C. Todd Jones, an Ohio official who helped develop the website called The Marketplace, said students can find it daunting to shop for bank or credit union loans needed to fill the gap between government grants or scholarships and the cost of attending college.
“The big difference in this is that it will now allow a transparent marketplace where students can find out how much they are going to be charged for their loan before they make a loan application, and they won’t have their credit rating dinged five times,” said Jones, president of the Association of Independent Colleges & Universities of Ohio.
Jones said The Marketplace service saves lenders overhead costs so they’re able to eliminate fees and markups that can surprise student borrowers.
The online loan comparison and shopping service is operating in Ohio, California, Maryland, Oregon, Pennsylvania, New York, Indiana, Michigan, Kentucky, Mississippi, Tennessee and Alabama.
Jones said he and his counterparts in California and Maryland conceived the web tool about two years ago and hired Overture Technologies of Bethesda, Md., to build it.

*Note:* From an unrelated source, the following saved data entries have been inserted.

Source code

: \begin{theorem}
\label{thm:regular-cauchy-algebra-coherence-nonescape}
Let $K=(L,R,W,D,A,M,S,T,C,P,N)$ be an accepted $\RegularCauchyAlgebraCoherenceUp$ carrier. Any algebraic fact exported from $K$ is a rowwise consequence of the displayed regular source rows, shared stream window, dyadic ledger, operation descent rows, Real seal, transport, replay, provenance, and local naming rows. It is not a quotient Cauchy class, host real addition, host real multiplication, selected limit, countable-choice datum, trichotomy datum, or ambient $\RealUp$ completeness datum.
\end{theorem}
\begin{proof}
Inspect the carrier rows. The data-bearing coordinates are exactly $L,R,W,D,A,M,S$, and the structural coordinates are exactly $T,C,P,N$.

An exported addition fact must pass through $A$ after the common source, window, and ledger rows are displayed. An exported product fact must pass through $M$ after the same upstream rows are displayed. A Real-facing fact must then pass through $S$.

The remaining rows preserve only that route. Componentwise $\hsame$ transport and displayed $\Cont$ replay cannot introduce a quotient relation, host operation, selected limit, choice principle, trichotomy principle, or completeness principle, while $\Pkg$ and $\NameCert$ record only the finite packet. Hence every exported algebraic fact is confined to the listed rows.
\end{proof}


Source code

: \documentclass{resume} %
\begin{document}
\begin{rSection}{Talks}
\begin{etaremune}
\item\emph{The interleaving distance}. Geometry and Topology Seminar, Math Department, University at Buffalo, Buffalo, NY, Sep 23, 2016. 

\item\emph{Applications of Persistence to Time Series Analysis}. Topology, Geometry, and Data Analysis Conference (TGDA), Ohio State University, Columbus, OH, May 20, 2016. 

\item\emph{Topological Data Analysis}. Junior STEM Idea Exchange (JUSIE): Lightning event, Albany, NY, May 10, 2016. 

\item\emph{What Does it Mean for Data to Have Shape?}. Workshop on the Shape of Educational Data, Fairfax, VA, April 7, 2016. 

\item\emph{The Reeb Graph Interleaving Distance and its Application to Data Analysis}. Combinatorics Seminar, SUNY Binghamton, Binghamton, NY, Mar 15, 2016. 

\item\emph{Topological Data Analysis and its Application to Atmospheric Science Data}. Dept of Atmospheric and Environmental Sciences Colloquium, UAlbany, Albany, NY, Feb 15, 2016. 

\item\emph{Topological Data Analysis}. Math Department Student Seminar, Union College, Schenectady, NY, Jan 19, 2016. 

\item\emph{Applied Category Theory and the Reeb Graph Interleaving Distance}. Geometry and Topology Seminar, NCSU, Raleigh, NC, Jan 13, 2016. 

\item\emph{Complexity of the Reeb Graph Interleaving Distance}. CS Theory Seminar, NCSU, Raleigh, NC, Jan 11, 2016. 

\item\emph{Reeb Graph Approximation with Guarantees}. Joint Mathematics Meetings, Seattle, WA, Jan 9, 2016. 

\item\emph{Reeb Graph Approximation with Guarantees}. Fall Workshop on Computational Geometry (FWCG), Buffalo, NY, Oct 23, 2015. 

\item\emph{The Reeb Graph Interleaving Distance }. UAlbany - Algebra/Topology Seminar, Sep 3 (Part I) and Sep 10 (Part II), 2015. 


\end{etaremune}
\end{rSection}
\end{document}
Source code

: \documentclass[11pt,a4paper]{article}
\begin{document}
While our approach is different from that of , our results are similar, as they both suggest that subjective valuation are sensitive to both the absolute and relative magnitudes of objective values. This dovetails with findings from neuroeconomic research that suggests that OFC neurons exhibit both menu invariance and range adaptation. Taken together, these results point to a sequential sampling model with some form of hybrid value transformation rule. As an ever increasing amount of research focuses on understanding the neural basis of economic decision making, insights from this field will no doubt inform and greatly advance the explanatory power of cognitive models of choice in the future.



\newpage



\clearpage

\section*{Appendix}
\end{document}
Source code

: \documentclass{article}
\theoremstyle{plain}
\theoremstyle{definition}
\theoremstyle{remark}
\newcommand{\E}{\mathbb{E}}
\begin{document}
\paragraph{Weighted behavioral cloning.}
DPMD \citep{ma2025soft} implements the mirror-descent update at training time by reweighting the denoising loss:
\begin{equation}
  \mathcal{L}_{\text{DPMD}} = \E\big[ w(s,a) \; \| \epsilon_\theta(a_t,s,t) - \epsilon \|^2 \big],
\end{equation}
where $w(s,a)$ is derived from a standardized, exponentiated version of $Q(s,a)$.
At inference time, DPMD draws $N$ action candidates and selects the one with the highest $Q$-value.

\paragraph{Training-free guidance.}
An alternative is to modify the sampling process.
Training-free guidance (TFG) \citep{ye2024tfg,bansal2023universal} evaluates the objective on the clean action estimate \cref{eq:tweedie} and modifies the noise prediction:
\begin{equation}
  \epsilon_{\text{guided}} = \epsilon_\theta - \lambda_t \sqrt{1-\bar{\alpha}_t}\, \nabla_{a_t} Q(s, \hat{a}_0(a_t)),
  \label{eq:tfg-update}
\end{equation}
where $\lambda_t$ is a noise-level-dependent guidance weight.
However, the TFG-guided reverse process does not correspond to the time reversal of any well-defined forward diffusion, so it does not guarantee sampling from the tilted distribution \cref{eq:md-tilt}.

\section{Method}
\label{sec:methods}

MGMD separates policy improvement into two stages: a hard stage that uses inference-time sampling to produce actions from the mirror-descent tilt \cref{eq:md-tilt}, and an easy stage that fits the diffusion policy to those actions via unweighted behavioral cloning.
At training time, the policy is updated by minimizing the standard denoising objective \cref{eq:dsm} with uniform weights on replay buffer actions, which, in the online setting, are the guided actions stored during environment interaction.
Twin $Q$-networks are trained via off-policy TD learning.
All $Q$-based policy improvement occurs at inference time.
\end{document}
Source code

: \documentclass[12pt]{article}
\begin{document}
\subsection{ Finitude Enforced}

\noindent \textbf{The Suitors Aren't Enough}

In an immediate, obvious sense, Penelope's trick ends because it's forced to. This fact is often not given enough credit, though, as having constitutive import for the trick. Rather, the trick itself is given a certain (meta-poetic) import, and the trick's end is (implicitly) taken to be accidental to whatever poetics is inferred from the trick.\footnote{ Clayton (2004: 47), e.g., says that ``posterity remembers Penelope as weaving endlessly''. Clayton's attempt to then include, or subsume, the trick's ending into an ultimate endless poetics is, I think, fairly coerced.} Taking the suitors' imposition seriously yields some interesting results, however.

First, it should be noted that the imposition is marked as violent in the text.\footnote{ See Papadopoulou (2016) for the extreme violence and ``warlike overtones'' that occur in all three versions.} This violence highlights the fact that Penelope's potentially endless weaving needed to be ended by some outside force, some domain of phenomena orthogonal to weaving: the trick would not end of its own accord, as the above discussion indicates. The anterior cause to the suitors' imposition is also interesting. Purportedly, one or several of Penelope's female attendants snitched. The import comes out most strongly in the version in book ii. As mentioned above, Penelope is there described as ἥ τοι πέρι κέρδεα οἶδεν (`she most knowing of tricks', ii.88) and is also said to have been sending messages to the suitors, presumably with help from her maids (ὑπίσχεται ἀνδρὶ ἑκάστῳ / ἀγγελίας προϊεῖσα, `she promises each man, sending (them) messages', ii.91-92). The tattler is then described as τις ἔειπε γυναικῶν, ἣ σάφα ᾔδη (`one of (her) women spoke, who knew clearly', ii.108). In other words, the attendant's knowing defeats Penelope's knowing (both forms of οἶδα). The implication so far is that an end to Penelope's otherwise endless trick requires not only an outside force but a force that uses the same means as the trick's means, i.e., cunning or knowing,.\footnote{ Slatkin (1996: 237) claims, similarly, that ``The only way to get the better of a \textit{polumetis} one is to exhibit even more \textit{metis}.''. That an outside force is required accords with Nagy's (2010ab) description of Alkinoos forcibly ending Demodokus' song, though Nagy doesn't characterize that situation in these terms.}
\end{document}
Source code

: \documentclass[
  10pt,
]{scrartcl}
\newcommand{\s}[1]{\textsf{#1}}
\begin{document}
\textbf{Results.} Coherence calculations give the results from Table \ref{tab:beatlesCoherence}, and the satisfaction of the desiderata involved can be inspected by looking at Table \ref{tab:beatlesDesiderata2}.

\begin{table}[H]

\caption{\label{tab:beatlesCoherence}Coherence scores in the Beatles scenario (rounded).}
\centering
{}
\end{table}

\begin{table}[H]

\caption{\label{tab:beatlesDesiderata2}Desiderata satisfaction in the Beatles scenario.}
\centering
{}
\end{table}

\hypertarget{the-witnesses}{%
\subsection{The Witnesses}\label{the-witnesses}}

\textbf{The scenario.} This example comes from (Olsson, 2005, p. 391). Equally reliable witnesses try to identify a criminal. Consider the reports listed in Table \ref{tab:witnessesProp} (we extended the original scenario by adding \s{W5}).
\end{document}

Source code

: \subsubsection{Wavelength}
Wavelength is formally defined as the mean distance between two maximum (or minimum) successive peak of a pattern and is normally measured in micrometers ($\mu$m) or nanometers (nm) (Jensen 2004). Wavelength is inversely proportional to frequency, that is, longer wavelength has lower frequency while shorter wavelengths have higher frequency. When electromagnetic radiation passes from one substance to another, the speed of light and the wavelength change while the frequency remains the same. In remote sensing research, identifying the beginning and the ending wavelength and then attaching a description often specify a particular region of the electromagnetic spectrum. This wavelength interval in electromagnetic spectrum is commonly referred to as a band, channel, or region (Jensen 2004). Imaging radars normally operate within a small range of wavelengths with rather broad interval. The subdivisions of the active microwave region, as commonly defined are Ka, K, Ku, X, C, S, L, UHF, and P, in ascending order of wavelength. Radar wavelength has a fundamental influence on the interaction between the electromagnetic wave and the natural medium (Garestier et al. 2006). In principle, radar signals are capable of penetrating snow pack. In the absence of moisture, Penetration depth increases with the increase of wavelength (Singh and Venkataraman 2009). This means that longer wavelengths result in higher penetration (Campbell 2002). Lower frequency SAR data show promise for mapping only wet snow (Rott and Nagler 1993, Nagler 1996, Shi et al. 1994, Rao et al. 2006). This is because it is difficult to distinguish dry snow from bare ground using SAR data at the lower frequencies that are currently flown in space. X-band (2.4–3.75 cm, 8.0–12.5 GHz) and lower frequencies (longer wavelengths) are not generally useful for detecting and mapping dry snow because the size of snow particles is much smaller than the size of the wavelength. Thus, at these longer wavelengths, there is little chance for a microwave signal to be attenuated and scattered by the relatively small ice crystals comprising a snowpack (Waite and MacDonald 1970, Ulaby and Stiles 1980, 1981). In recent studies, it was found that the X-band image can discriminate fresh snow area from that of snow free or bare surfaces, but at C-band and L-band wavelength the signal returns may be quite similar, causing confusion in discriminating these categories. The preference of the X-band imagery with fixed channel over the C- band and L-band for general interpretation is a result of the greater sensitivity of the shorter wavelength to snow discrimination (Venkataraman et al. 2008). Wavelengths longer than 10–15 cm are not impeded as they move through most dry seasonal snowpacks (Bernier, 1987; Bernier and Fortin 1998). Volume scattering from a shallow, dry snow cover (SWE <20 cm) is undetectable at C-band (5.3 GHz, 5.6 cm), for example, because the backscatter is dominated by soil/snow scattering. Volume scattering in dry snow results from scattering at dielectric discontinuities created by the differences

It was at about that time that the surging private college loan market stalled, said Justin Draeger, president of the National Association of Student Financial Aid Administrators.
According to the College Board, a membership organization of colleges and universities, private loan volume hit $24 billion in constant dollars during the 2007-08 school year — making up about a quarter of all college borrowing — then declined by 50 percent the next year.
“In the last two years we’ve seen a precipitous drop in private borrowing to where it’s around 13 percent,” Draeger said. “That drop wasn’t because of a decrease in demand. It was because, like the rest of the financial market, the private student loan market was seizing up.”
For private colleges, whose students do the most borrowing, that’s particularly troubling.